Carrie is now available on Blu-ray and DVD.
Carrie is now available on Blu-ray and DVD.

In this third installment of Stephan King’s novel Carrie, Chloë Grace Moretz (Kick-Ass) gets to play the introverted, pushed-to-the-limit teen. As talented as Moretz is, I couldn’t see her performance as anything more than her playing the role – unlike the 1976 original where Sissy Spacek was Carrie.

King’s first novel has been made into a movie, a television made for movie, an unneeded sequel and now a movie again. I didn’t bother with the television adaptation of the story, but I was curious about this remake. Moretz is an incredible actress and she manages to maintain has a certain variability about her that turns into vulnerability. Her performance almost works.

From the start of the film, director Kimberly Peirce seems to be attempting to match the uneasy horror and suspense of Brian De Palma’s original take on King’s novel. The film opens with Carrie’s mother, Margaret (Julianne Moore) alone in her bed giving birth to Carrie. The scene is intense, disturbing and so far over-the-top it becomes laughable.

Margaret has a much bigger impact in this take on Carrie, and Moore does her best to make sure the character walks the fine line between actually loving her daughter and being the worst mother in the world. At times, her performance manages to be better than Piper Laurie’s original take on the looney mom, but other times she is so far over-the-top it ruins any chance of being scary.

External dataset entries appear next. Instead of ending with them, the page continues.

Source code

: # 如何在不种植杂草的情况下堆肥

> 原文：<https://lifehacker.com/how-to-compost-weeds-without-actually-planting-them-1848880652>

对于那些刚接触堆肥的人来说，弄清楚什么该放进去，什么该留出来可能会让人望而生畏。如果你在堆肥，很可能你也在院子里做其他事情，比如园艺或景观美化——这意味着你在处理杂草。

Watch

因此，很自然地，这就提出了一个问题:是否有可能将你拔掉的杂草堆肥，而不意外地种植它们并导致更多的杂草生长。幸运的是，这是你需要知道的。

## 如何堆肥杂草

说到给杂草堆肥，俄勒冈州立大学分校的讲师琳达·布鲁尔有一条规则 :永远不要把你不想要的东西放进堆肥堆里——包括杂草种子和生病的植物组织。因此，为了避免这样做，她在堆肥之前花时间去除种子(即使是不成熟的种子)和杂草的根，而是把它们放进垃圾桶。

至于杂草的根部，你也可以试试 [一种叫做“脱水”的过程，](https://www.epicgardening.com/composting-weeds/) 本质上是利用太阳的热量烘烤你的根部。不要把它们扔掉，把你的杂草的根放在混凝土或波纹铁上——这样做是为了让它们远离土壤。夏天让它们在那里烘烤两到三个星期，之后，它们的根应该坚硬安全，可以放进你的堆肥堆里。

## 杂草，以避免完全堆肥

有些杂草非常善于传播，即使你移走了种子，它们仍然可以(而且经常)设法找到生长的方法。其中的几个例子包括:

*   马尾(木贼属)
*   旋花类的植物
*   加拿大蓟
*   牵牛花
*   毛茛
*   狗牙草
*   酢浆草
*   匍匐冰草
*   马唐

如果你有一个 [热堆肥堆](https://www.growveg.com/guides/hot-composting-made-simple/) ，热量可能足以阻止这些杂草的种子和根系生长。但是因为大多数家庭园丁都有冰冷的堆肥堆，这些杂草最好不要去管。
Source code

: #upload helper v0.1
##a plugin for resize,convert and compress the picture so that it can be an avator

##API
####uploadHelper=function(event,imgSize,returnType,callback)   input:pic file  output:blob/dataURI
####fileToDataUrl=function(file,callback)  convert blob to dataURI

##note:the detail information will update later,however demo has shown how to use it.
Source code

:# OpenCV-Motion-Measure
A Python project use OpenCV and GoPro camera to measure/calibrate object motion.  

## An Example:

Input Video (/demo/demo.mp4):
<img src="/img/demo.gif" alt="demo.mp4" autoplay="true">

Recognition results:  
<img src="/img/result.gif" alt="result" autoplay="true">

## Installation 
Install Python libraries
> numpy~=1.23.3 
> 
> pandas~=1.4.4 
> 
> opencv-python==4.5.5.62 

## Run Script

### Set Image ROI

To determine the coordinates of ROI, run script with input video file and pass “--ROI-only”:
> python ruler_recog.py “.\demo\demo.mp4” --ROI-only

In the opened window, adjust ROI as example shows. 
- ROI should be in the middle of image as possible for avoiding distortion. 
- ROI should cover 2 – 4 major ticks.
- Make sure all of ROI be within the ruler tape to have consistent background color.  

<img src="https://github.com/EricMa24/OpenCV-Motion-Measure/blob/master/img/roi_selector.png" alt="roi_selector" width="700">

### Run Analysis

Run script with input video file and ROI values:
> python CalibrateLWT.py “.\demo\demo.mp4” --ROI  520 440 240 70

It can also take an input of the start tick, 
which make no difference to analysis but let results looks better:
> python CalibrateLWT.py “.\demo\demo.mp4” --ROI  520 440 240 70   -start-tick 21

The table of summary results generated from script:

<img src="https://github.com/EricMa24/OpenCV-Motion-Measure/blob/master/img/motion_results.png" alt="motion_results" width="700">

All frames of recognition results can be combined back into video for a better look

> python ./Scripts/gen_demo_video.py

The remake’s plot updates King’s story (welcome to the age of cell phones and YouTube), but follows the original film’s blueprint fairly closely (some of the opening shower scene seems almost shot for shot with De Palma). Carrie is a shy, sheltered (her mother home schooled her until the state forced her to let Carrie attend public high school) and massively bullied at school.

Chloe Moretz (left) and Julianne Moore star in Metro-Goldwyn-Mayer Pictures and Screen Gems' horror thriller CARRIE. PHOTO BY: Michael Gibson. @2012 Metro-Goldwyn-Mayer Pictures Inc. and Screen Gems, Inc. All rights reserved.
Chloe Moretz (left) and Julianne Moore star in Metro-Goldwyn-Mayer Pictures and Screen Gems’ horror thriller CARRIE. PHOTO BY: Michael Gibson. @2012 Metro-Goldwyn-Mayer Pictures Inc. and Screen Gems, Inc. All rights reserved.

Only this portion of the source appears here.